= 1888 Birthday Honours =

National awards given by Queen Victoria

The 1888 Birthday Honours were appointments by Queen Victoria to various orders and honours to reward and highlight good works by citizens of the British Empire. The appointments were made to celebrate the official birthday of The Queen, and were published in the London Gazette on 1 June 1888 and in The Times on 2 June 1888.

The recipients of honours are displayed here as they were styled before their new honour, and arranged by honour, with classes (Knight, Knight Grand Cross, etc.) and then divisions (Military, Civil, etc.) as appropriate.

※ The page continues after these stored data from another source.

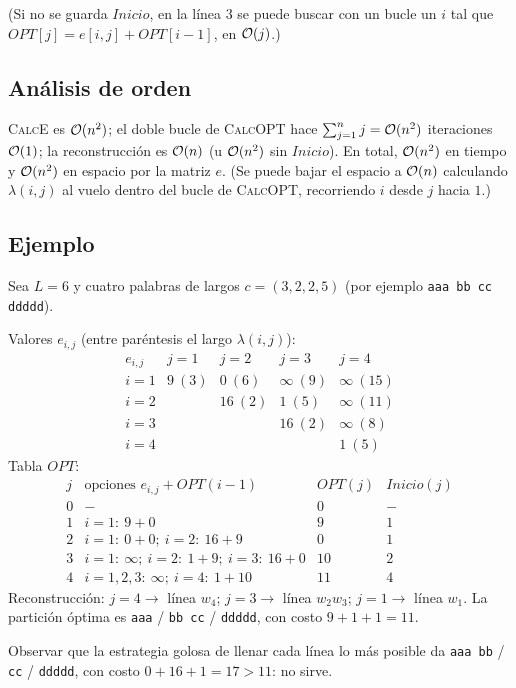 (Si no se guarda $Inicio$, en la línea 3 se puede buscar con un bucle un $i$ tal que $OPT[j]=e[i,j]+OPT[i-1]$, en $\mathcal{O}(j)$.)

\subsection*{Análisis de orden}

\textsc{CalcE} es $\mathcal{O}(n^2)$; el doble bucle de \textsc{CalcOPT} hace $\sum_{j=1}^n j=\mathcal{O}(n^2)$ iteraciones $\mathcal{O}(1)$; la reconstrucción es $\mathcal{O}(n)$ (u $\mathcal{O}(n^2)$ sin $Inicio$). En total, $\mathcal{O}(n^2)$ en tiempo y $\mathcal{O}(n^2)$ en espacio por la matriz $e$. (Se puede bajar el espacio a $\mathcal{O}(n)$ calculando $\lambda(i,j)$ al vuelo dentro del bucle de \textsc{CalcOPT}, recorriendo $i$ desde $j$ hacia $1$.)

\subsection*{Ejemplo}

Sea $L=6$ y cuatro palabras de largos $c=(3,2,2,5)$ (por ejemplo \texttt{aaa bb cc ddddd}).

Valores $e_{i,j}$ (entre paréntesis el largo $\lambda(i,j)$):
\[
\begin{array}{c|cccc}
e_{i,j} & j=1 & j=2 & j=3 & j=4\\\hline
i=1 & 9\ (3) & 0\ (6) & \infty\ (9) & \infty\ (15)\\
i=2 & & 16\ (2) & 1\ (5) & \infty\ (11)\\
i=3 & & & 16\ (2) & \infty\ (8)\\
i=4 & & & & 1\ (5)
\end{array}
\]
Tabla $OPT$:
\[
\begin{array}{c|l|c|c}
j & \text{opciones } e_{i,j}+OPT(i-1) & OPT(j) & Inicio(j)\\\hline
0 & - & 0 & -\\
1 & i=1:\ 9+0 & 9 & 1\\
2 & i=1:\ 0+0;\ i=2:\ 16+9 & 0 & 1\\
3 & i=1:\ \infty;\ i=2:\ 1+9;\ i=3:\ 16+0 & 10 & 2\\
4 & i=1,2,3:\ \infty;\ i=4:\ 1+10 & 11 & 4
\end{array}
\]
Reconstrucción: $j=4\to$ línea $w_4$; $j=3\to$ línea $w_2w_3$; $j=1\to$ línea $w_1$. La partición óptima es
\texttt{aaa} / \texttt{bb cc} / \texttt{ddddd}, con costo $9+1+1=11$.

Observar que la estrategia golosa de llenar cada línea lo más posible da \texttt{aaa bb} / \texttt{cc} / \texttt{ddddd}, con costo $0+16+1=17>11$: no sirve.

==United Kingdom and British Empire==

===Baronetcies===
- Mark Wilks Collet, Governor of the Bank of England.

===Knight Bachelor===

- George Barclay Bruce, President of the Institution of Civil Engineers.
- Theodore Thomas Ford, Chief Justice in the Straits Settlements.
- Thomas Galt, Chief Justice in Ontario.
- Charles Hallé, pianist and conductor.
- George David Harris, Member of the Executive Council of the Bahamas.
- Alderman John James Harwood, Mayor of Manchester.
- John Hassard, Principal Registrar of the Province of Canterbury.
- Dr. John Stainer, Organist of St Paul's Cathedral.
- James George Steere, Speaker of the Legislative Council of Western Australia.
- William Henry Melvill, Solicitor to the Board of Inland Revenue.
- Daniel Wilson, President of the University of Toronto.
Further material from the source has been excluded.